SUPPLIED RECORDS
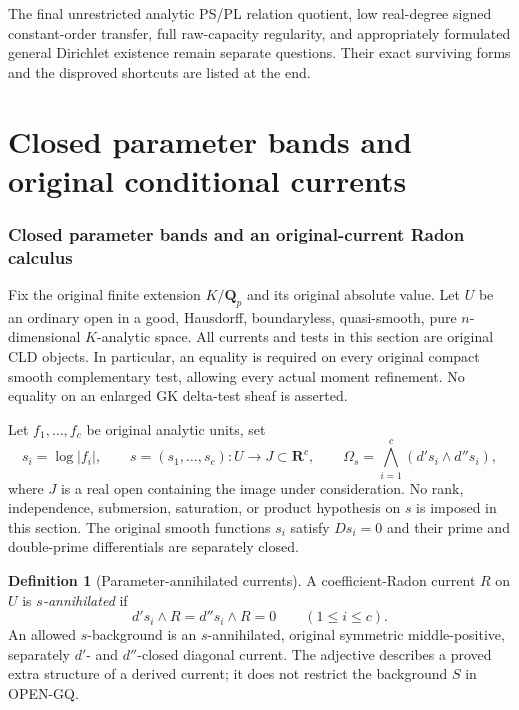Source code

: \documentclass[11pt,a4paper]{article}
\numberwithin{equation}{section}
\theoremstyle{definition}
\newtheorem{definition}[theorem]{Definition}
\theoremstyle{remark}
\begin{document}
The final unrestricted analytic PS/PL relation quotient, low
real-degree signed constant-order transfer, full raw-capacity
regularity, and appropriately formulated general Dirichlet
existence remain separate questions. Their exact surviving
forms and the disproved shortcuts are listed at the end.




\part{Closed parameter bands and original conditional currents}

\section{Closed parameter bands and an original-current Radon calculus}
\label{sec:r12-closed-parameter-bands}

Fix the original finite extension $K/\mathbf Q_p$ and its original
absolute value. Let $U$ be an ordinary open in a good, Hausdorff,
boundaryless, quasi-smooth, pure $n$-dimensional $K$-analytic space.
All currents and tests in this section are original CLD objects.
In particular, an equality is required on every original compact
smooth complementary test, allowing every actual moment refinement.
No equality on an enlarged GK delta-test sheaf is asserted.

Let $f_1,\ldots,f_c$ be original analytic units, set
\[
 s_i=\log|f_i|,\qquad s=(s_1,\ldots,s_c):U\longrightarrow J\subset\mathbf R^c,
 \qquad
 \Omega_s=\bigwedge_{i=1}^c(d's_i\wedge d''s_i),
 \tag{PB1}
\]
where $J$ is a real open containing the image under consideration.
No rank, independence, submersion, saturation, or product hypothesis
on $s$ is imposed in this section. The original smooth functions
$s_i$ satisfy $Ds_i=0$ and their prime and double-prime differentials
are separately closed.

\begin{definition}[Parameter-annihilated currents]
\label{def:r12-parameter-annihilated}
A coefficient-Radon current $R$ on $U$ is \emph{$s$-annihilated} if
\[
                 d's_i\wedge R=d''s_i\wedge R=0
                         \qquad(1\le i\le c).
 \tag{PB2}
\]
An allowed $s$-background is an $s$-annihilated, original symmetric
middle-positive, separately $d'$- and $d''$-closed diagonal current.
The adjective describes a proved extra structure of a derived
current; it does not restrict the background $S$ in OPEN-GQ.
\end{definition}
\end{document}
==
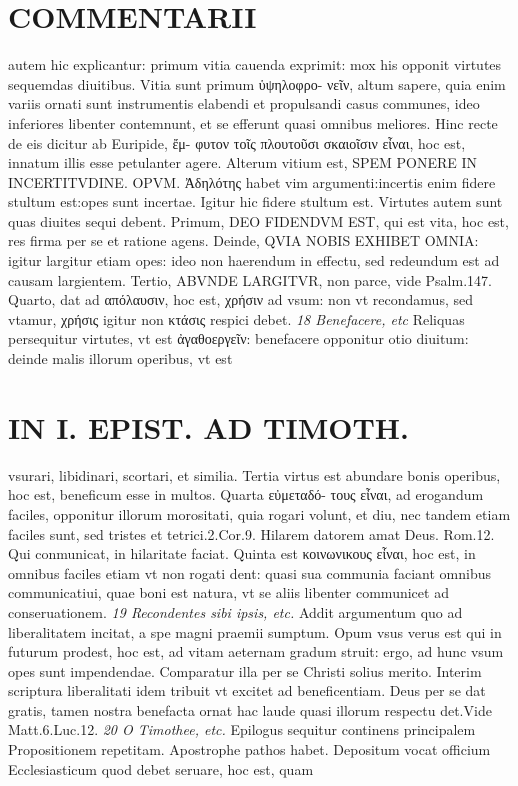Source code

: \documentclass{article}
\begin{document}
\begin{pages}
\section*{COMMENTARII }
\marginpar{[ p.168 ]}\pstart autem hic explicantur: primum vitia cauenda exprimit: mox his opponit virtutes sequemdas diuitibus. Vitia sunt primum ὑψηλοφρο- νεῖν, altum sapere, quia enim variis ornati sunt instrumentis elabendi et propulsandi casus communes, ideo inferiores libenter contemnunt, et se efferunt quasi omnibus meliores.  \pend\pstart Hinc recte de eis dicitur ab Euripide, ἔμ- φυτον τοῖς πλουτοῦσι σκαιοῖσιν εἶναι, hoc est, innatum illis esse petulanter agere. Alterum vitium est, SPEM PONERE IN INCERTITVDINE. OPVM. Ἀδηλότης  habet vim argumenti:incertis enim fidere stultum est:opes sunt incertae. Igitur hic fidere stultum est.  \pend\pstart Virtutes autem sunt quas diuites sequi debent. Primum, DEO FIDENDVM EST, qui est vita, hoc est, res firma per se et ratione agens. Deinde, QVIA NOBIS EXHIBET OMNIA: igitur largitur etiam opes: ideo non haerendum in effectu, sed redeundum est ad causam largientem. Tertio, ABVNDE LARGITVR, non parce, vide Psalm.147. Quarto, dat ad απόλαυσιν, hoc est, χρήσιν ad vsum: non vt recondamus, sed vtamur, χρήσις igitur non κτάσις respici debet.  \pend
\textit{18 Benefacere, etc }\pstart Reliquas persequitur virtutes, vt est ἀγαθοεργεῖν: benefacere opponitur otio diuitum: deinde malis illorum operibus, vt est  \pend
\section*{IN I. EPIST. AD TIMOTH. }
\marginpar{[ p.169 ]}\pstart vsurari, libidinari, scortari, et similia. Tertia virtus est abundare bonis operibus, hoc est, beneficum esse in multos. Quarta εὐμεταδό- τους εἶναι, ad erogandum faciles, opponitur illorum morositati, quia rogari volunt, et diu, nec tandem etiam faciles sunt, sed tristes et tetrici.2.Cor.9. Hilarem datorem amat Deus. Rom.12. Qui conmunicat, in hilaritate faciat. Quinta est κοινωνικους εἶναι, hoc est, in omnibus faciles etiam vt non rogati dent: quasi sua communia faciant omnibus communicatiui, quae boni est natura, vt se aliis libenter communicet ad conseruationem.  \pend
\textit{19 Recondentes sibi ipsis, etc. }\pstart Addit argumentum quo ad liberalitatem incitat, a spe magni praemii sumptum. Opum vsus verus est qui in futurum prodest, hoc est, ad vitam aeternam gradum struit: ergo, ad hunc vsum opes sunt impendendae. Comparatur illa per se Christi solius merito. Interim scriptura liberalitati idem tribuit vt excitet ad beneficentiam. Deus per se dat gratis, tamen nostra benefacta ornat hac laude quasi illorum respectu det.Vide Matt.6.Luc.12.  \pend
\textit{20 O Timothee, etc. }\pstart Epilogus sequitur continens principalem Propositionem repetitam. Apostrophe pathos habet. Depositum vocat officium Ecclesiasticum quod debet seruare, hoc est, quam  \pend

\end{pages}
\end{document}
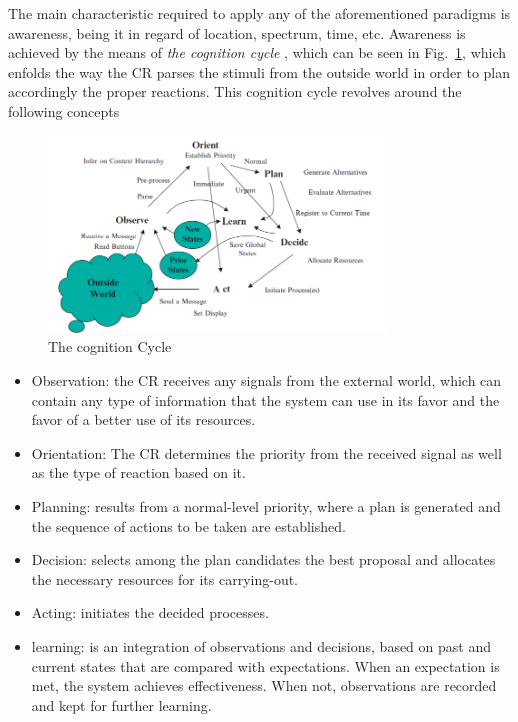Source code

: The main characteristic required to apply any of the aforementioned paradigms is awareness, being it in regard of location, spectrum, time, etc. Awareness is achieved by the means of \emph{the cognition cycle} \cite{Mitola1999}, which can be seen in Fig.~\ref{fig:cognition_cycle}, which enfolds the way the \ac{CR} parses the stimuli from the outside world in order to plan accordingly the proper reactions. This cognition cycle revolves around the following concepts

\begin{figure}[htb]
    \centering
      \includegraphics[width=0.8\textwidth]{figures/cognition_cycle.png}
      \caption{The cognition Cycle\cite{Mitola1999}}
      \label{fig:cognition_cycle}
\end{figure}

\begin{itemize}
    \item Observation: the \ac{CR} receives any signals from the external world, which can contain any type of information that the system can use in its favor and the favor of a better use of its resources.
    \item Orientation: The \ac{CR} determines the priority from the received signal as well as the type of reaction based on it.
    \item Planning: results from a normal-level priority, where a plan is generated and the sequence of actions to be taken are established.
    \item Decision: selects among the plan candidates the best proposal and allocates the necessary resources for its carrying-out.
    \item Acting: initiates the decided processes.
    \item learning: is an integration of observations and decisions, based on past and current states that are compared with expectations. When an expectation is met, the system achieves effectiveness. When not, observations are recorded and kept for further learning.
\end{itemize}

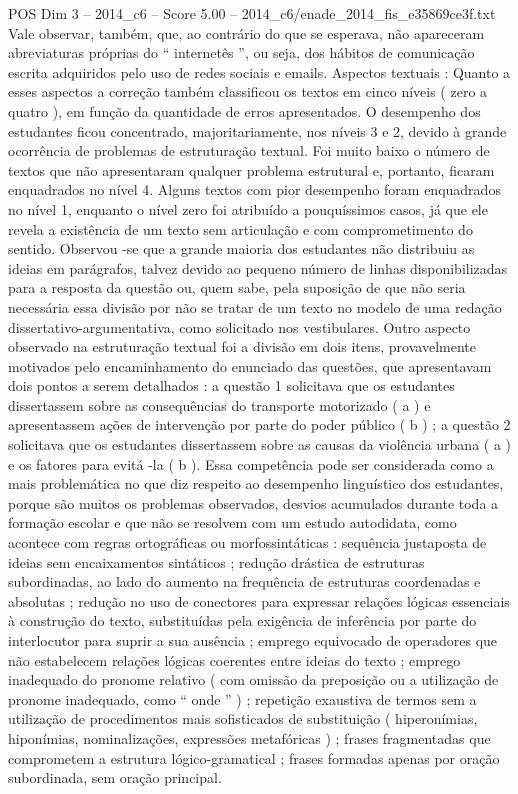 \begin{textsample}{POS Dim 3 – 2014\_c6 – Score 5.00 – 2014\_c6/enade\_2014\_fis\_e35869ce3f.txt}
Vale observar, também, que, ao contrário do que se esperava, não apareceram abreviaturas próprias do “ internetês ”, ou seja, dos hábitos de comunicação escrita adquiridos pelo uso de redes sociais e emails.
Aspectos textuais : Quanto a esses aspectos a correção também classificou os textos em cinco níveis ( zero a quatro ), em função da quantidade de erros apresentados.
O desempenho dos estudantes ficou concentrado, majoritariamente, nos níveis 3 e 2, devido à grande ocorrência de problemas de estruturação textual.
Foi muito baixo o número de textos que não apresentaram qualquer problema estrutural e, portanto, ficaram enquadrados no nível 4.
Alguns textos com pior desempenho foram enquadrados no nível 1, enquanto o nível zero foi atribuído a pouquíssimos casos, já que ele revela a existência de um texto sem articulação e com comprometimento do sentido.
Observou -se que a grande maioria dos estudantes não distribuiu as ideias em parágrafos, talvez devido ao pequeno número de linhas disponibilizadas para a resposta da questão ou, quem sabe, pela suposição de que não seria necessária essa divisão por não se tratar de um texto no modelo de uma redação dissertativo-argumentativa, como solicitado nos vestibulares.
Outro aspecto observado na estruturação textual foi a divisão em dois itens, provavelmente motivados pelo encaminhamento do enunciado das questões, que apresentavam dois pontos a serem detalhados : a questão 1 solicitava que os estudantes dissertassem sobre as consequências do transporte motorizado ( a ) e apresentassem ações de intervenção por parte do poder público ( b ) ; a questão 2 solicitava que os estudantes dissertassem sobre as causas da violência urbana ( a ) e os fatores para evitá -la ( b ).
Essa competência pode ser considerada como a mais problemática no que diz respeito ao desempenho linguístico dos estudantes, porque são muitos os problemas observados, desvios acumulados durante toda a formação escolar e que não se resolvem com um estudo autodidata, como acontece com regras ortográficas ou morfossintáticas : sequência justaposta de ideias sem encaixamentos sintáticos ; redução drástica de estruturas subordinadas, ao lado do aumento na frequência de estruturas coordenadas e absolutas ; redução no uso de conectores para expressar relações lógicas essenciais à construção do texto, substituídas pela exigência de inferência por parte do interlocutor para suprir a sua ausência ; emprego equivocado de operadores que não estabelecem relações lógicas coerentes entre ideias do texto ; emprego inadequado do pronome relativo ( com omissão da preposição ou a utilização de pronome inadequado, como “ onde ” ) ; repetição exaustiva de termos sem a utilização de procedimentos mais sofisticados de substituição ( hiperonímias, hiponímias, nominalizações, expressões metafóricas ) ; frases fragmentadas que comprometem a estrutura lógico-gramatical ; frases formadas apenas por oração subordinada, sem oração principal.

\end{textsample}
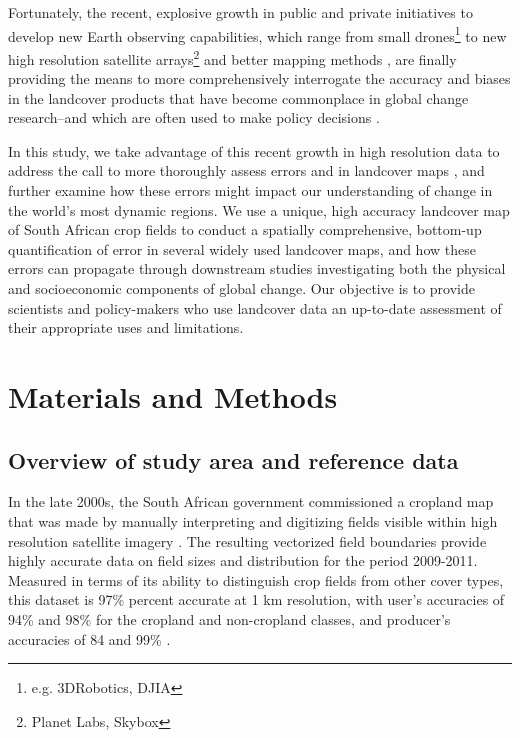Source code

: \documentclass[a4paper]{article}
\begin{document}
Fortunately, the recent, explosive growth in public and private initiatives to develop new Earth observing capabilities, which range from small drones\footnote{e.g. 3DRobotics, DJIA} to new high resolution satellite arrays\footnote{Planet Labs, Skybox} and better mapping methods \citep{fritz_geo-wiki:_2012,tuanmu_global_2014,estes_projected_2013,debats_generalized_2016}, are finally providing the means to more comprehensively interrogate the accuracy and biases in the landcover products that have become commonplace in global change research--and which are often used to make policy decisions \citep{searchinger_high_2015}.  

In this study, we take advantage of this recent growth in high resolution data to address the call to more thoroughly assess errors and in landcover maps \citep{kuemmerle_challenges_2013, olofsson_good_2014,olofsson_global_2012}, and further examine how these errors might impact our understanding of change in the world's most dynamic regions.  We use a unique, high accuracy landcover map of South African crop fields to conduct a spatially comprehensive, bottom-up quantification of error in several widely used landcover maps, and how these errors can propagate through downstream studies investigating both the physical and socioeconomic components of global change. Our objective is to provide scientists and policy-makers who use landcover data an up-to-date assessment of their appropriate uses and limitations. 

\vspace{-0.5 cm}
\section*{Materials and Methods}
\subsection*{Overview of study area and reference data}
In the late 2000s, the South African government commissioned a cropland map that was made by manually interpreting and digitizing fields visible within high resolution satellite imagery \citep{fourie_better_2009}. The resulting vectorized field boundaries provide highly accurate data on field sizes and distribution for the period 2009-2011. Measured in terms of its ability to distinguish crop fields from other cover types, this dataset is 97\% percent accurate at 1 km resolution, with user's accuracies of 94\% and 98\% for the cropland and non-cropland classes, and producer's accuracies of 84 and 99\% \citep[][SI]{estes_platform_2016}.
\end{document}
* * *
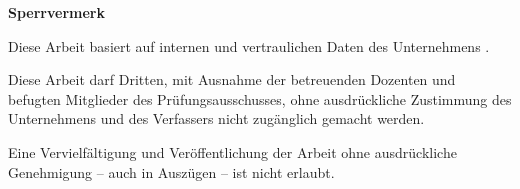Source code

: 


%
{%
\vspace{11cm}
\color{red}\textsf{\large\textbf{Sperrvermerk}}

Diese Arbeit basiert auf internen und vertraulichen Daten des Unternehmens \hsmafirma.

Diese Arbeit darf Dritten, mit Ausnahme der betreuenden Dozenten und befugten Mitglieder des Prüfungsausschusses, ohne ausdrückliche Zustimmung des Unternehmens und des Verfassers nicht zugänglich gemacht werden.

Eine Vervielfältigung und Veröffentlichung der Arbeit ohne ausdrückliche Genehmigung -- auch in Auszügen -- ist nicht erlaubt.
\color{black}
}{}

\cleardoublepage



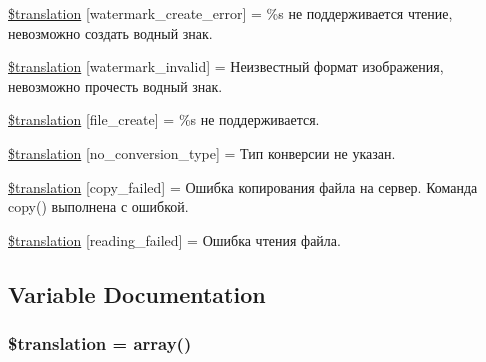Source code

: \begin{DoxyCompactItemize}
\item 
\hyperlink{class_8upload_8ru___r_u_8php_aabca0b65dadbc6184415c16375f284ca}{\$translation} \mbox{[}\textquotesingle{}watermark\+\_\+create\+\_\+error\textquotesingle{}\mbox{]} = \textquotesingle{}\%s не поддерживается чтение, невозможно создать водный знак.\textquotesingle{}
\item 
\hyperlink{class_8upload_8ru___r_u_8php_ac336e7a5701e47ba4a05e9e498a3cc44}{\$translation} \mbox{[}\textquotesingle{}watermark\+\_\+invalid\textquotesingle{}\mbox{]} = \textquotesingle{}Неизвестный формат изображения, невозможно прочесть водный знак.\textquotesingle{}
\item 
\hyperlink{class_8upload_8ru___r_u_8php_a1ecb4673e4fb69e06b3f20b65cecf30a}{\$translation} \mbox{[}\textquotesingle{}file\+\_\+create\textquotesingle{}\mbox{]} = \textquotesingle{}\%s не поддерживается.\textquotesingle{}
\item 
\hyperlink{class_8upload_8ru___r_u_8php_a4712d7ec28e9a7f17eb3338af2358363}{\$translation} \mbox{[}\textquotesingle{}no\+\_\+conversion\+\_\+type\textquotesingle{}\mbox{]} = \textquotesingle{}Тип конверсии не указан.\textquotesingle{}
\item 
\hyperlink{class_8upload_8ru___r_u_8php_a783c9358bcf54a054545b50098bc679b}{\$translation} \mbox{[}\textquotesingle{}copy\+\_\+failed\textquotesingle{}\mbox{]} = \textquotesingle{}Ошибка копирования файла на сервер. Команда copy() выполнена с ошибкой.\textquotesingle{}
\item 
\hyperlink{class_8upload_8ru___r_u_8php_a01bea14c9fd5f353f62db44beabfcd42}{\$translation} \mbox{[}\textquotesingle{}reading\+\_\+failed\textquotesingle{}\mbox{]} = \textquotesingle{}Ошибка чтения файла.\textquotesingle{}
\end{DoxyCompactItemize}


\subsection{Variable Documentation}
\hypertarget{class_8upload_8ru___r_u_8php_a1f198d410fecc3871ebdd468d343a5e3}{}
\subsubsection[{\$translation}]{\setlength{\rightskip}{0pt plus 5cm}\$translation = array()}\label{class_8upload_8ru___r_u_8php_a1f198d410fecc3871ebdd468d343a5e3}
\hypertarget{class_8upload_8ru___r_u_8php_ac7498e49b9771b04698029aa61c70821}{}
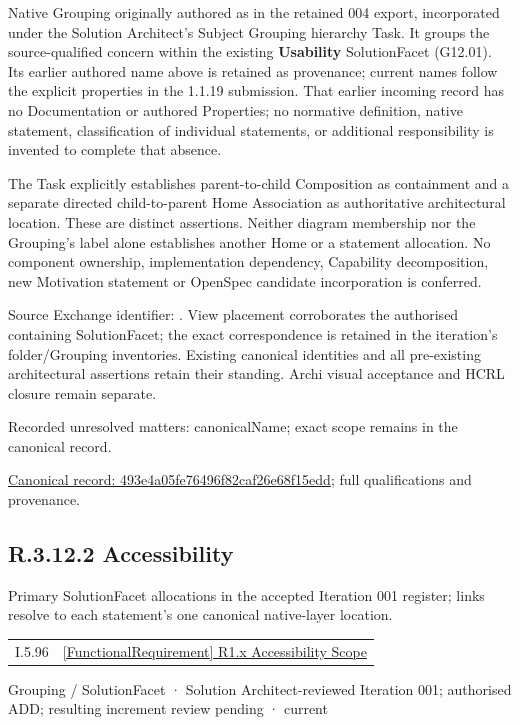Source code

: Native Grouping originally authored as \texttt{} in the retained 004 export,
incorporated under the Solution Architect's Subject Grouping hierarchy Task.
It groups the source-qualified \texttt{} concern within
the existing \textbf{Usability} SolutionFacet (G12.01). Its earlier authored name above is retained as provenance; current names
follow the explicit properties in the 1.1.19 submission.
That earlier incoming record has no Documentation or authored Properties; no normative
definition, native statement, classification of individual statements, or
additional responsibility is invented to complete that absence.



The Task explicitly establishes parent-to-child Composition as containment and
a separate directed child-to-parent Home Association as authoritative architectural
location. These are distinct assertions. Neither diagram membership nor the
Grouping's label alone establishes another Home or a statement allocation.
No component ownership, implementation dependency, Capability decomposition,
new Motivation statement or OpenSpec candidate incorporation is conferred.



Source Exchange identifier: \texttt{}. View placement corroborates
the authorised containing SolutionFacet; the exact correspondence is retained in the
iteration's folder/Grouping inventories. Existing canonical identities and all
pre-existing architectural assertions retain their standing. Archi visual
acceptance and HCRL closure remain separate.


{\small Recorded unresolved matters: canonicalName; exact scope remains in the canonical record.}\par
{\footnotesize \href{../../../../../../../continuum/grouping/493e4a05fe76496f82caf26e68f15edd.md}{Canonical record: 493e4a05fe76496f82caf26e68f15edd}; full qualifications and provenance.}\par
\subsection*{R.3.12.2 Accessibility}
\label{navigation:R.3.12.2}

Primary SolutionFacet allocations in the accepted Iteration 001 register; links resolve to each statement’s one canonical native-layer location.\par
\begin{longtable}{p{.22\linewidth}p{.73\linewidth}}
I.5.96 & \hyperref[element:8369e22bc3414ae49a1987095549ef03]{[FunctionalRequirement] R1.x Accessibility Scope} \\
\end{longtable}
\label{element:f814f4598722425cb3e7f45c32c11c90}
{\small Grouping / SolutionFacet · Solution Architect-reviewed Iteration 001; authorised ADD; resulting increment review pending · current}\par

TASK PROMPT
Could you set down, word for word, only the lines above from the line with "follow the explicit" to the line with "The Task explicitly", including both?

TASK RESULT
follow the explicit properties in the 1.1.19 submission.
That earlier incoming record has no Documentation or authored Properties; no normative
definition, native statement, classification of individual statements, or
additional responsibility is invented to complete that absence.



The Task explicitly establishes parent-to-child Composition as containment and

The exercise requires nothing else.